» **WORK ITEM**:
Which lines below include the string "that"? Please show each one.
··· RECORD EXTRACTS ···
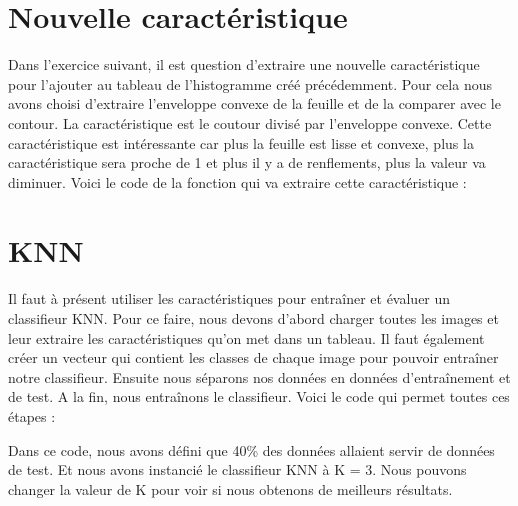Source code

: \section{Nouvelle caractéristique}

Dans l'exercice suivant, il est question d'extraire une nouvelle caractéristique pour l'ajouter au tableau de l'histogramme créé précédemment. Pour cela nous avons choisi d'extraire l'enveloppe convexe de la feuille et de la comparer avec le contour. La caractéristique est le coutour divisé par l'enveloppe convexe. Cette caractéristique est intéressante car plus la feuille est lisse et convexe, plus la caractéristique sera proche de 1 et plus il y a de renflements, plus la valeur va diminuer. Voici le code de la fonction qui va extraire cette caractéristique : 




\section{KNN}

Il faut à présent utiliser les caractéristiques pour entraîner et évaluer un classifieur KNN. Pour ce faire, nous devons d'abord charger toutes les images et leur extraire les caractéristiques qu'on met dans un tableau. Il faut également créer un vecteur qui contient les classes de chaque image pour pouvoir entraîner notre classifieur. Ensuite nous séparons nos données en données d'entraînement et de test. A la fin, nous entraînons le classifieur. Voici le code qui permet toutes ces étapes : 





Dans ce code, nous avons défini que 40\% des données allaient servir de données de test. Et nous avons instancié le classifieur KNN à K = 3. Nous pouvons changer la valeur de K pour voir si nous obtenons de meilleurs résultats.




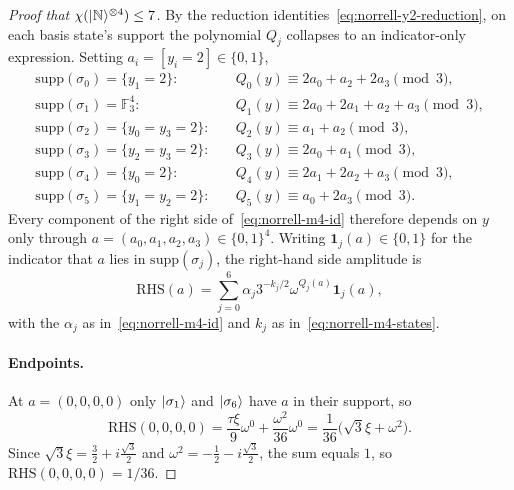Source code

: \documentclass[11pt]{article}
\theoremstyle{definition}
\newcommand{\microspace}{\mspace{0.5mu}}
\newcommand{\ket}[1]{\lvert\microspace #1 \microspace \rangle}
\newcommand{\F}{\mathcal{F}}
\renewcommand{\F}[1]{\mathbb{F}_{#1}}
\newcommand{\chiR}{\chi}
\newcommand{\Norrell}{\ket{\mathbb{N}}}
\begin{document}
\begin{proof}[Proof that $\chiR(\Norrell^{\otimes 4}) \le 7$]
		By the reduction identities~\eqref{eq:norrell-y2-reduction}, on each
		basis state's support the polynomial $Q_j$ collapses to an
		indicator-only expression. Setting $a_i = [y_i = 2] \in \{0, 1\}$,
		\begin{equation}\label{eq:norrell-m4-Qreductions}
			\begin{aligned}
				\mathrm{supp}(\sigma_0) = \{y_1 = 2\}\colon\quad
				& Q_0(y) \equiv 2 a_0 + a_2 + 2 a_3 \pmod 3, \\
				\mathrm{supp}(\sigma_1) = \F{3}^4\colon\quad
				& Q_1(y) \equiv 2 a_0 + 2 a_1 + a_2 + a_3 \pmod 3, \\
				\mathrm{supp}(\sigma_2) = \{y_0 = y_3 = 2\}\colon\quad
				& Q_2(y) \equiv a_1 + a_2 \pmod 3, \\
				\mathrm{supp}(\sigma_3) = \{y_2 = y_3 = 2\}\colon\quad
				& Q_3(y) \equiv 2 a_0 + a_1 \pmod 3, \\
				\mathrm{supp}(\sigma_4) = \{y_0 = 2\}\colon\quad
				& Q_4(y) \equiv 2 a_1 + 2 a_2 + a_3 \pmod 3, \\
				\mathrm{supp}(\sigma_5) = \{y_1 = y_2 = 2\}\colon\quad
				& Q_5(y) \equiv a_0 + 2 a_3 \pmod 3.
			\end{aligned}
		\end{equation}
		Every component of the right side of~\eqref{eq:norrell-m4-id} therefore
		depends on $y$ only through $a = (a_0, a_1, a_2, a_3) \in \{0,1\}^4$.
		Writing $\mathbf{1}_j(a) \in \{0, 1\}$ for the indicator that $a$ lies in
		$\mathrm{supp}(\sigma_j)$, the right-hand side amplitude is
		\begin{equation}\label{eq:norrell-m4-rhs}
			\mathrm{RHS}(a) = \sum_{j=0}^{6} \alpha_j 3^{-k_j/2}
			\omega^{Q_j(a)} \mathbf{1}_j(a),
		\end{equation}
		with the $\alpha_j$ as in~\eqref{eq:norrell-m4-id} and $k_j$ as
		in~\eqref{eq:norrell-m4-states}.
		
		\paragraph{Endpoints.}
		At $a = (0, 0, 0, 0)$ only $\ket{\sigma_1}$ and $\ket{\sigma_6}$ have $a$ in
		their support, so
		\begin{equation}\label{eq:norrell-m4-rhs0}
			\mathrm{RHS}(0,0,0,0)
			= \frac{\tau\xi}{9} \omega^0 + \frac{\omega^2}{36} \omega^0
			= \frac{1}{36} \big( \sqrt 3\xi + \omega^2 \big).
		\end{equation}
		Since $\sqrt 3\xi = \frac{3}{2} + i \frac{\sqrt 3}{2}$ and
		$\omega^2 = -\frac{1}{2} - i \frac{\sqrt 3}{2}$, the sum equals
		$1$, so $\mathrm{RHS}(0,0,0,0) = 1/36$.
		

\end{proof}
\end{document}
···
» **EXPECTED ANSWER**:
\begin{proof}[Proof that $\chiR(\Norrell^{\otimes 4}) \le 7$]
		Writing $\mathbf{1}_j(a) \in \{0, 1\}$ for the indicator that $a$ lies in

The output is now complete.